What you'll do- Design and build the Real-Time data path that ingests high-rate sensor/A2Ds.
- Port different Algorithms from Python to C ++.
- Integrate on-device signal processing and inference (GPU/ DSP ).
- Own subsystems end-to-end: architecture, implementation, profiling, and production support on Embedded Linux (Yocto) and NVIDIA Jetson / GPU edge targets. - Profile and optimize CPU, memory, cache, and I/O behavior; eliminate jitter, contention, and copies in the critical path. - Write design docs, defend technical decisions, and collaborate with hardware, DSP /algorithms, and systems teams.

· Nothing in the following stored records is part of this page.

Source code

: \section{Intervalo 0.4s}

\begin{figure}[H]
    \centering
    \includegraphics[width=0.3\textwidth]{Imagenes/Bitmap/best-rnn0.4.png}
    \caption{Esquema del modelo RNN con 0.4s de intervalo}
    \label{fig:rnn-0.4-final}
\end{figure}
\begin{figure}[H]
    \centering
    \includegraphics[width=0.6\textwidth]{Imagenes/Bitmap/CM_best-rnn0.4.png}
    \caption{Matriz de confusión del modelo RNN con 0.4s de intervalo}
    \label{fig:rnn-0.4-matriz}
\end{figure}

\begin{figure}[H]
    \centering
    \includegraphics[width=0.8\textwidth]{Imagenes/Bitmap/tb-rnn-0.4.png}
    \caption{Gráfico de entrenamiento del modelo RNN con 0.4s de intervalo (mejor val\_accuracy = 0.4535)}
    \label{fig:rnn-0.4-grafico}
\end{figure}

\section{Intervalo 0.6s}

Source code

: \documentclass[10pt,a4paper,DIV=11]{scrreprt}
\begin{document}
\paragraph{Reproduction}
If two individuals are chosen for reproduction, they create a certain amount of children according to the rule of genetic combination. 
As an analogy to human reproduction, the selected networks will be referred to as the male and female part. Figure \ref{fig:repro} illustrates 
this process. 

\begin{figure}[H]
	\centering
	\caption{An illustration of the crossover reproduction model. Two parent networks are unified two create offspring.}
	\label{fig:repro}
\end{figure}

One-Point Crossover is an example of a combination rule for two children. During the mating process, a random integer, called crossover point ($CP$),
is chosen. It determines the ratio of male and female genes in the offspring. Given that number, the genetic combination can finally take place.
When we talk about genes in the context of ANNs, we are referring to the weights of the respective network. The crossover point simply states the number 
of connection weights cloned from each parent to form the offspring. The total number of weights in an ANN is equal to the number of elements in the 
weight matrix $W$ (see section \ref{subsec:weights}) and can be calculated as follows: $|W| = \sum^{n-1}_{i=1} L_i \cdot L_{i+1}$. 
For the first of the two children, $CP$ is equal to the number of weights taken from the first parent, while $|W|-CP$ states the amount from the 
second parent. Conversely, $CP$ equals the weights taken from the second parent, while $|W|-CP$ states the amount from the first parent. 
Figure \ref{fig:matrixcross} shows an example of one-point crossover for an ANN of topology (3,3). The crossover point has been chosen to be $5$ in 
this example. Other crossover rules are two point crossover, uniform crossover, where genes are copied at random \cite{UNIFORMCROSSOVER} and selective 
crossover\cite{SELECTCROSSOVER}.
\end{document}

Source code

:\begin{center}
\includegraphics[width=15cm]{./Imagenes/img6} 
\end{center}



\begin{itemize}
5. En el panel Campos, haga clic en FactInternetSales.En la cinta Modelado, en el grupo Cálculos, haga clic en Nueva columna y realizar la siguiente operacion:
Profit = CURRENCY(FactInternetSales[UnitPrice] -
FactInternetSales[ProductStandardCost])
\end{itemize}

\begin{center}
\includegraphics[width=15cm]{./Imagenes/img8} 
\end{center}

Requirements: - 7+ yearsbuilding production Embedded / systems software.
- Expert in Modern C ++ ( C ++17/20) - RAII, move semantics, concurrency, and writing high-performance, memory-safe code.
- Proven track record shipping products end-to-end, from design through production deployment and field hardening.
- Hands-on with Real-Time, high-throughput data pipelines: low-latency ingest, lock-free / concurrent data structures, zero-copy techniques, and backpressure handling.
- Strong on Embedded Linux, including building and customizing images with Yocto (or equivalent: Buildroot).
- Experience with signal processing, and porting algorithms into production C ++ (e.g. from MATLAB / Python / reference implementations into optimized, Real-Time Embedded code).
- Deep, demonstrable problem-solving and debugging skills on complex, ambiguous systems issues (perf, concurrency, timing, memory).
This position is open to all candidates.